==== The data ====

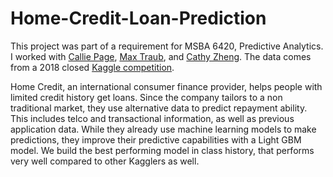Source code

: # Home-Credit-Loan-Prediction

This project was part of a requirement for MSBA 6420, Predictive Analytics. 
I worked with [Callie Page](https://github.com/calliepage), [Max Traub](https://github.com/maximiliantraub), and [Cathy Zheng](https://github.com/cathy-zheng).
The data comes from a 2018 closed [Kaggle competition](https://www.kaggle.com/c/home-credit-default-risk/overview). 

Home Credit, an international consumer finance provider, helps people with limited credit history get loans. 
Since the company tailors to a non traditional market, they use alternative data to predict repayment ability. 
This includes telco and transactional information, as well as previous application data. 
While they already use machine learning models to make predictions, they improve their predictive capabilities with a Light GBM model.
We build the best performing model in class history, that performs very well compared to other Kagglers as well.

====

=== Problem description ===
Search the data for the string "This" and copy every line where it appears.

=== Task output ===
This project was part of a requirement for MSBA 6420, Predictive Analytics. 
This includes telco and transactional information, as well as previous application data. 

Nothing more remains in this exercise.